The content on this wiki is being preserved for historical purposes, but is not being maintained and is probably no longer accurate.

For current information about DPLA, see the DPLA main site.

Concept Note

From Digital Library of America Project
Jump to: navigation, search
DPLA Wiki Navigation
About the DPLA
DPLA Website
Main PageBerkman Center
Board of Directors
Steering Committee
Dev portal
Ongoing Work
Workstreams
Audience and ParticipationContent and Scope
Financial/Business ModelsGovernance
Legal IssuesTechnical Aspects
Additional Activities
Beta SprintWorkshopsEvents
Media and Blog Mentions
Possible Models
List of Models
Concept Note
Get Involved
Community PortalSign on
Join the listservListserv archives
Weekly listserv recapsSuggested Resources

The Digital Public Library of America

Concept Note (as of March, 2012)

The Digital Public Library of America (DPLA) will make the cultural and scientific heritage of humanity available, free of charge, to all. The DPLA’s primary focus is on making available materials from the United States. By adhering to the fundamental principle of free and universal access to knowledge, it will promote education in the broadest sense of the term. That is, it will function as an online library for students of all ages, from grades K-12 to postdoctoral researchers and anyone seeking self-instruction; it will be a deep resource for community colleges, vocational schools, colleges, universities, and adult education programs; it will supplement the services of public libraries in every corner of the country; and it will satisfy other needs as well—the need for data related to employment, for practical information of all kinds, and for enrichment in the use of leisure.

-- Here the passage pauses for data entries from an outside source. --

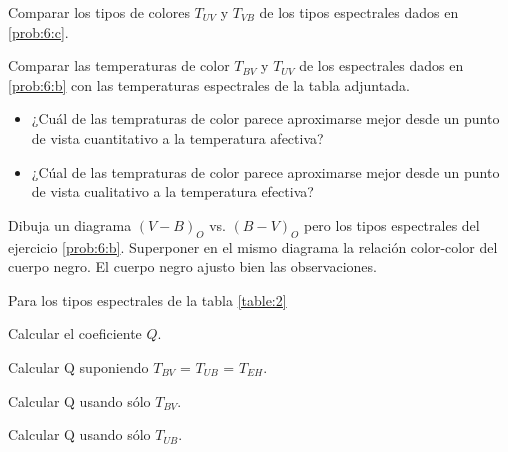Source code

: \documentclass[12pt,a4paper]{practice}
\begin{document}
\begin{problem}
        \begin{problempart}\label{prob:6:d}
            Comparar los tipos de colores $T_{UV}$ y $T_{VB}$ de los tipos espectrales dados en \ref{prob:6:c}.
        \end{problempart}

        \begin{problempart}\label{prob:6:e}
            Comparar las temperaturas de color $T_{BV}$ y $T_{UV}$ de los espectrales dados en \ref{prob:6:b} con las temperaturas espectrales de la tabla adjuntada.

            \begin{itemize}
                \item ¿Cuál de las tempraturas de color parece aproximarse mejor desde un punto de vista cuantitativo a la temperatura afectiva?
                \item ¿Cúal de las tempraturas de color parece aproximarse mejor desde un punto de vista cualitativo a la temperatura efectiva?
            \end{itemize}
        \end{problempart}
    \end{problem}

    \begin{problem}\label{prob:7}
        Dibuja un diagrama $\left(V-B\right)_O$ vs. $\left(B-V\right)_O$ pero los tipos espectrales del ejercicio \ref{prob:6:b}. Superponer en el mismo diagrama la relación color-color del cuerpo negro. El cuerpo negro ajusto bien las observaciones.
    \end{problem}

    \begin{problem}\label{prob:8}
        Para los tipos espectrales de la tabla \ref{table:2}

            \begin{problempart}\label{prob:8:a}
                Calcular el coeficiente $Q$.
            \end{problempart}

            \begin{problempart}\label{prob:8:b}
                Calcular Q suponiendo $T_{BV}$ = $T_{UB}$ = $T_{EH}$.
            \end{problempart}

            \begin{problempart}\label{prob:8:c}
                Calcular Q usando sólo $T_{BV}$.
            \end{problempart}

            \begin{problempart}\label{prob:8:d}
                Calcular Q usando sólo $T_{UB}$.
            \end{problempart}
    \end{problem}
\end{document}
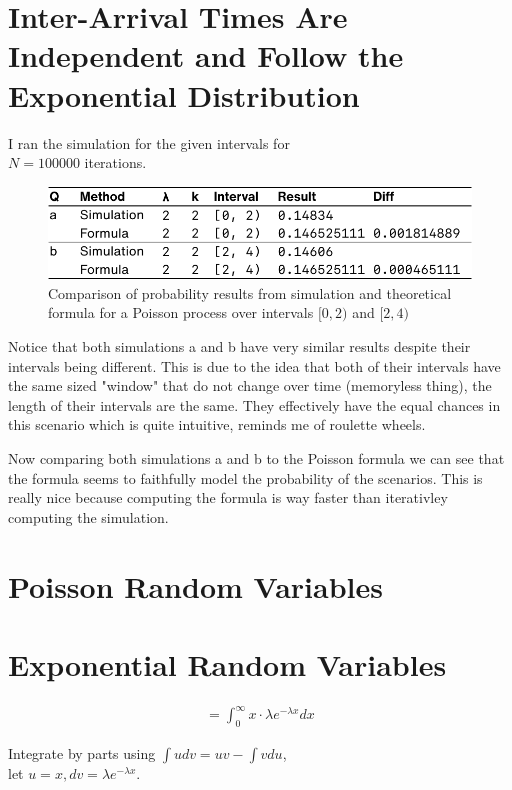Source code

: \documentclass[twocolumn]{article}
\begin{document}
\section{Inter-Arrival Times Are Independent and Follow the Exponential Distribution}
I ran the simulation for the given intervals for \\$N=100000$ iterations. 
\begin{figure}[H]
	\centering
	\includegraphics[width=1\linewidth]{../drawings/p2}
	\caption{Comparison of probability results from simulation and theoretical formula for a Poisson process over intervals $[0,2)$ and $[2,4)$}
\end{figure}

Notice that both simulations a and b have very similar results despite their intervals being different. This is due to the idea that both of their intervals have the same sized "window" that do not change over time (memoryless thing), the length of their intervals are the same. They effectively have the equal chances in this scenario which is quite intuitive, reminds me of roulette wheels.

Now comparing both simulations a and b to the Poisson formula we can see that the formula seems to faithfully model the probability of the scenarios. This is really nice because computing the formula is way faster than iterativley computing the simulation.


\section{Poisson Random Variables}
\section{Exponential Random Variables}

\vspace{-5pt}

\begin{align*}
	= \int_{0}^{\infty} x \cdot \lambda e^{-\lambda x} dx
\end{align*}

Integrate by parts using $\int udv  = uv - \int vdu$, \\let $u = x, dv=\lambda e^{-\lambda x}$.
\end{document}
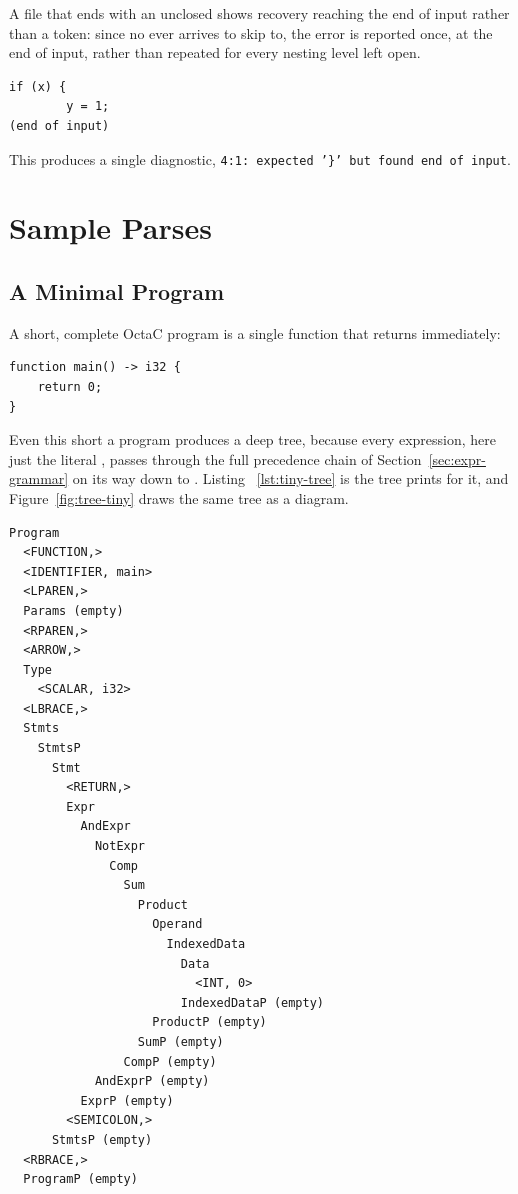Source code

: A file that ends with an unclosed  shows recovery reaching the end
of input rather than a token: since no \code{\}} ever arrives to skip to,
the error is reported once, at the end of input, rather than repeated for
every nesting level left open.

\begin{lstlisting}[style=pseudocode]
    if (x) {
        y = 1;
(end of input)
\end{lstlisting}

\begin{sloppypar}
This produces a single diagnostic, \texttt{4:1: expected '\}' but found end
of input}.
\end{sloppypar}

\section{Sample Parses}

\subsection{A Minimal Program}

A short, complete OctaC program is a single function that returns
immediately:

\begin{lstlisting}
function main() -> i32 {
    return 0;
}
\end{lstlisting}

Even this short a program produces a deep tree, because every expression,
here just the literal , passes through the full precedence chain
of Section~\ref{sec:expr-grammar} on its way down to . Listing~
\ref{lst:tiny-tree} is the tree  prints for it, and
Figure~\ref{fig:tree-tiny} draws the same tree as a diagram.

\begin{lstlisting}[style=pseudocode,
    caption={The parse tree of the program above.}, label=lst:tiny-tree]
Program
  <FUNCTION,>
  <IDENTIFIER, main>
  <LPAREN,>
  Params (empty)
  <RPAREN,>
  <ARROW,>
  Type
    <SCALAR, i32>
  <LBRACE,>
  Stmts
    StmtsP
      Stmt
        <RETURN,>
        Expr
          AndExpr
            NotExpr
              Comp
                Sum
                  Product
                    Operand
                      IndexedData
                        Data
                          <INT, 0>
                        IndexedDataP (empty)
                    ProductP (empty)
                  SumP (empty)
                CompP (empty)
            AndExprP (empty)
          ExprP (empty)
        <SEMICOLON,>
      StmtsP (empty)
  <RBRACE,>
  ProgramP (empty)\end{lstlisting}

The process of planning for a DPLA takes as its jumping off point a statement drafted in the fall of 2010 at a workshop at the Radcliffe Institute in Cambridge, MA, at which leaders from a range of institutions agreed to work together toward development of “an open, distributed network of comprehensive online resources that would draw on the nation’s living heritage from libraries, universities, archives, and museums in order to educate, inform and empower everyone in the current and future generations.” The list of signatories to this statement is online at: <http://cyber.law.harvard.edu/dpla/Sign_On>.

Contents

Community

The community involved in the DPLA is broad, deep, and growing. The community includes a self-conscious balance between public library and academic library leaders from a wide range of organizations, as well as leaders from other cultural heritage institutions, technology and publishing companies, government agencies, and many other types of institutions. The bulk of the work of the DPLA is occurring in the six workstreams: 1) content and scope; 2) finance and business models; 3) governance; 4) legal; 5) technical aspects; and 6) audience and participation. All are welcome to participate, both online and in person at workstream meetings. These workstreams will tee up recommendations to the DPLA Steering Committee, which will seek to resolve all planning issues by consensus where possible. Members of the Steering Committee are posted online at: http://cyber.law.harvard.edu/research/dpla/steering.

Content and scope

The Content and Scope workstream is determining the initial approach to materials to be included in the DPLA. No firm boundaries can be set to the collections of the DPLA; but if it takes the sky as its limit, it will never get off the ground.

Despite our ambitions to include all kinds of cultural products, we are concentrating at first on the written record—books, pamphlets, periodicals, manuscripts, and digital texts—but are designing the system such that we can move quickly to other types of materials, such as images, moving images, sound recordings, and the like. We aspire to include in the DPLA materials not just from libraries but also from other cultural heritage organizations, including museums and archives. We will avoid duplicating processes and services that are better provided through other means.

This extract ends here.